Reverse proxy reporting (using WebSpy Vantage Ultimate) is a great way to gain insight to how the Internet is using your published web sites or web applications.
Forward proxy reporting is all about the users accessing content on the Internet from within your corporate network. Reverse proxy reporting is the opposite. When you have a web site that is hosted on your internal or DMZ network and you publish it to the Internet through a device like Microsoft Forefront TMG or Sophos UTM’s Web Application Firewall feature then you have a reverse proxy scenario.
Proxy Logs vs Web Analytics Apps
One question that often comes up is why should one use reverse proxy logs to analyse a site’s usage rather than something like Google Analytics.

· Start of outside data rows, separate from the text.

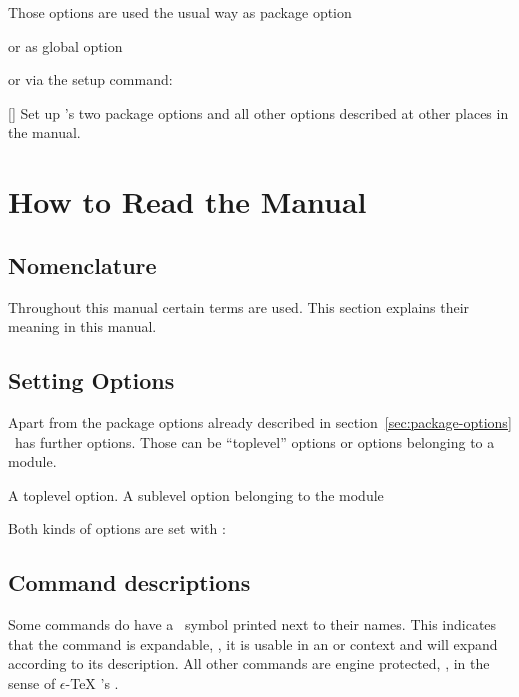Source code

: \documentclass[load-preamble+]{cnltx-doc}
\newcommand*\eTeX{%
  \texorpdfstring
    {\mbox{$\epsilon$-\TeX}}
    {e-TeX}%
}
\begin{document}
Those options are used the usual way as package option
\begin{sourcecode}
  \usepackage[verbose]{xsim}
\end{sourcecode}
or as global option
or via the setup command:
\begin{commands}
  []
    Set up \xsim's two package options and all other options described at
    other places in the manual.
\end{commands}

\section{How to Read the Manual}\label{sec:how-read-manual}

\subsection{Nomenclature}

Throughout this manual certain terms are used.  This section explains their
meaning in this manual.

\acuseall
\printacronyms[heading=none]

\subsection{Setting Options}
Apart from the package options already described in
section~\ref{sec:package-options} \xsim\ has further options. Those can be
\enquote{toplevel} options or options belonging to a module.
\begin{options}
    A toplevel option.
    A sublevel option belonging to the module 
\end{options}
Both kinds of options are set with :
\begin{sourcecode}
\end{sourcecode}

\subsection{Command descriptions}

Some commands do have a \expandablesymbol\ symbol printed next to their
names.  This indicates that the command is expandable, \ie, it is usable in an
 or  context and will expand according to its
description.  All other commands are engine protected, \ie, in the sense of
\eTeX's .
\end{document}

There are numerous reasons, but if your published application or business application is not simply a public website the following are the most important reasons:
- Proxy logs show you what is really happening, first-hand
- No need to include any external content or javascript on your site to collect the information you require
- The site remains single source
- The site remains completely private
- You get a holistic picture of multiple sites on the same network
Sounds good, how do I set up Reverse Proxy Reports?
This guide will step you through the basics to get going. We always recommend working with a small manageable dataset to speed up the development of filters, templates and reports. If you are following along, we suggest importing a single log file or a limited amount of files. That said, if the sample is too small you might not get good visibility, but if it’s too big it will slow down your testing.
Filter by Source Network
Some environments are fortunate enough to have a separate or discreet forward and reverse proxy setup. That is, the forward proxy and the reverse proxy are not on the same device, such as a single Microsoft Forefront TMG Server instance. Even if your environment is consolidated, having both the forward and reverse proxy on the same device, you can still make use of this guide. The key is knowing how to filter by source network.

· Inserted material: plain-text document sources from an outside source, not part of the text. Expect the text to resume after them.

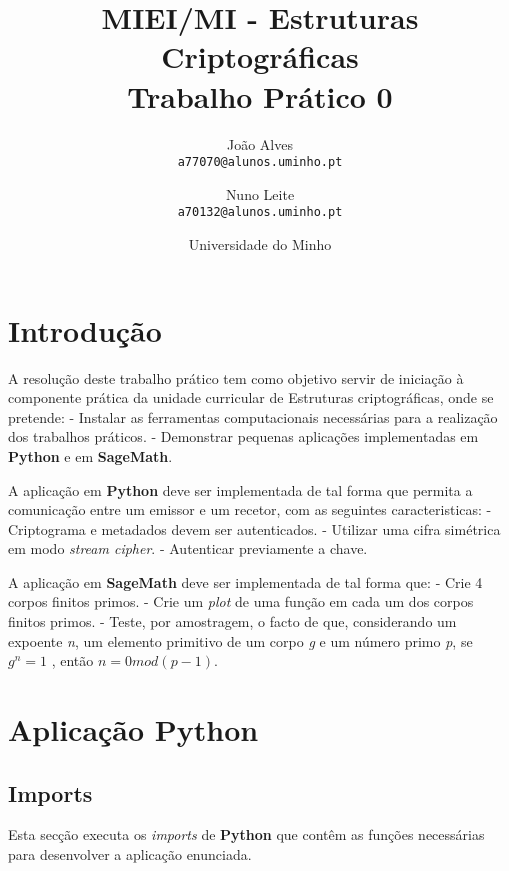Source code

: \documentclass[11pt]{article}
\title{MIEI/MI - Estruturas Criptográficas\\
            \large Trabalho Prático 0}
\author{
        João Alves\\
        \texttt{a77070@alunos.uminho.pt}
        \and
        Nuno Leite\\
        \texttt{a70132@alunos.uminho.pt}
      }
\date{Universidade do Minho}
\begin{document}
    
    
    \maketitle
    
    
    \hypertarget{introduuxe7uxe3o}{%
\section{Introdução}\label{introduuxe7uxe3o}}

    A resolução deste trabalho prático tem como objetivo servir de iniciação
à componente prática da unidade curricular de Estruturas criptográficas,
onde se pretende: - Instalar as ferramentas computacionais necessárias
para a realização dos trabalhos práticos. - Demonstrar pequenas
aplicações implementadas em \textbf{Python} e em \textbf{SageMath}.

A aplicação em \textbf{Python} deve ser implementada de tal forma que
permita a comunicação entre um emissor e um recetor, com as seguintes
caracteristicas: - Criptograma e metadados devem ser autenticados. -
Utilizar uma cifra simétrica em modo \emph{stream cipher}. - Autenticar
previamente a chave.

A aplicação em \textbf{SageMath} deve ser implementada de tal forma que:
- Crie 4 corpos finitos primos. - Crie um \emph{plot} de uma função em
cada um dos corpos finitos primos. - Teste, por amostragem, o facto de
que, considerando um expoente \emph{n}, um elemento primitivo de um
corpo \emph{g} e um número primo \emph{p}, se \(g ^ n = 1\) , então
\(n = 0 mod (p-1)\).

    \hypertarget{aplicauxe7uxe3o-python}{%
\section{Aplicação Python}\label{aplicauxe7uxe3o-python}}

    \hypertarget{imports}{%
\subsection{Imports}\label{imports}}

    Esta secção executa os \emph{imports} de \textbf{Python} que contêm as
funções necessárias para desenvolver a aplicação enunciada.
\end{document}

Reverse proxy traffic always has the Internet as the source. In Microsoft Forefront TMG, that is defined as the External Network. By isolating traffic that was initiated on the External Network you eliminate other sources of traffic such as internal, DMZ or VPN.
Since you would generally be running very different reports for forward and reverse proxy traffic, it makes sense to create a separate Storage in WebSpy Vantage for reverse proxy reporting. Specifying the source network in an Import Filter makes sure that your Storage only contains the reverse proxy log data, which makes further filtering and analysis simpler and faster.

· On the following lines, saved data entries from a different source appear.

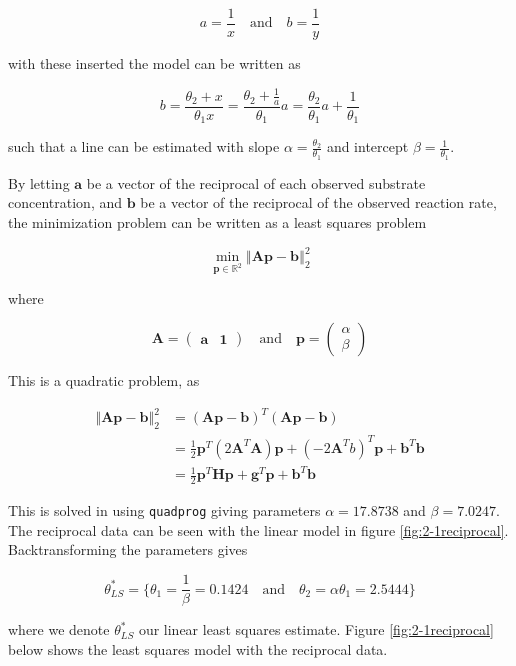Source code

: \[
a = \frac{1}{x} \quad \text{and} \quad b = \frac{1}{y}
\]

with these inserted the model can be written as

\[
b = \frac{\theta_2 + x}{\theta_1 x} = \frac{\theta_2 + \frac{1}{a}}{\theta_1} a = \frac{\theta_2}{\theta_1} a + \frac{1}{\theta_1}
\]

such that a line can be estimated with slope $\alpha = \frac{\theta_2}{\theta_1}$ and intercept $\beta = \frac{1}{\theta_1}$.

By letting $\mathbf{a}$ be a vector of the reciprocal of each observed substrate concentration, and $\mathbf{b}$ be a vector of the reciprocal of the observed reaction rate, the minimization problem can be written as a least squares problem

\[
\min_{\mathbf{p} \in \mathbb{R}^2} \left\Vert \mathbf{A} \mathbf{p} - \mathbf{b} \right\Vert_2^2
\]

where

\[
\mathbf{A} = \begin{pmatrix}
\mathbf{a} & \mathbf{1}
\end{pmatrix} \quad \text{and} \quad
\mathbf{p} = \begin{pmatrix}
\alpha \\ \beta
\end{pmatrix}
\]

This is a quadratic problem, as

\begin{align}
\left\Vert \mathbf{A} \mathbf{p} - \mathbf{b} \right\Vert_ 2^2 &= (\mathbf{A} \mathbf{p} - \mathbf{b})^T (\mathbf{A} \mathbf{p} - \mathbf{b}) \\
&= \frac{1}{2} \mathbf{p}^T (2 \mathbf{A}^T \mathbf{A}) \mathbf{p} + (-2\mathbf{A}^T b)^T \mathbf{p} + \mathbf{b}^T \textbf{b} \\
&= \frac{1}{2} \mathbf{p}^T \mathbf{H} \mathbf{p} + \mathbf{g}^T \mathbf{p} + \mathbf{b}^T \textbf{b}
\end{align}

This is solved in \matlab using \texttt{quadprog} giving parameters $\alpha = 17.8738$ and $\beta = 7.0247$. The reciprocal data can be seen with the linear model in figure \ref{fig:2-1reciprocal}. Backtransforming the parameters gives

\[\theta^{*}_{LS} = \lbrace
\theta_1 = \frac{1}{\beta} = 0.1424\quad \text{and}  \quad
\theta_2 = \alpha \theta_1 = 2.5444\rbrace
\]

where we denote $\theta^{*}_{LS}$ our linear least squares estimate. Figure \ref{fig:2-1reciprocal} below shows the least squares model with the reciprocal data.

Create a Storage and import your log files
Your raw log files need to be imported into a Storage, which will act as a “database” against which the reports will be generated.
- Open WebSpy Vantage Ultimate, and select the Storages tab
- On the left-hand side click New Storage
- Specify a Name and click OK, then Next
- Input Type: Local or networked files or folders
- Loader Selection: Pick your proxy type (Microsoft FTMG in my case), then click Next
- Input Selection: Click Add and specify the path to a log file or folder of log files
- Filters: Select the Forefront TMG Web tab and click Add for a new Filter
- For the Summary select Source Network, and select the Include option (note – The Source Network field is a field unique to Microsoft Forefront TMG. For other reverse proxy formats, you might like to use Source Address summary together with the Subnets Alias)
- Click Add Type External as the value.
- Click OK twice to return to the Import Wizard
- Click OK to complete the wizard and start importing your log files.
Summary analysis
Once your (filtered) log data has been imported you can have a look to see if everything is as you expect it to be. The Summary Analysis in Ad-hoc mode will also show you what log data is available for use in generating templates and reports.
- From the WebSpy Vantage console select the Summaries tab
- Click New Analysis
- Select your Reverse Proxy Storage created earlier and click Next
- Select the Ad-hoc Analysis Type and click OK (you can ignore the filters and summaries tab)
To verify that the import filter was successful check the Source Network node and confirm that only External is listed.
Identifying your published web sites
Using the same ad-hoc Summary Analysis, check the Rule node and verify that your “publishing rules” are the only ones listed. Having a separate publishing rule for each site makes analysis and reporting a little easier because each rule can be considered a ‘site’. If however, you have multiple sites published through a single rule you can use the Site Name field to differentiate between sites.
The inverse of this is when you have a single application that is published on multiple servers with multiple rules. In this case you would want to combine the rules for reporting purposes. The best way to do this is by using an Alias.
- Select the Aliases tab and click New Alias
- Name: Rule Consolidation
- Click the Scheme down arrow and select Forefront TMG Web
- Scroll down the available fields and select Rule
- Click the Right Arrow
- Click OK
Now that the Alias has been created we can define groups and add values to them. The easiest way is to simply use the Analysis we already have open.
- Return to the Summaries tab and select the Rule summary
- Change the Aliases view from ‘No Alias’ to ‘Rule Consolidation‘
- Right-click the first rule you want to consolidate and select Add to Alias
- In the As: field specify the consolidated name you would like to use
- Click OK
- You will see the name change to be the same as the alias value
- Select the second rule you want to consolidate and Right-click | Add to Alias
- This time you can simply select the existing value from the drop down list
- Click OK to group the second rule into the same alias as the first.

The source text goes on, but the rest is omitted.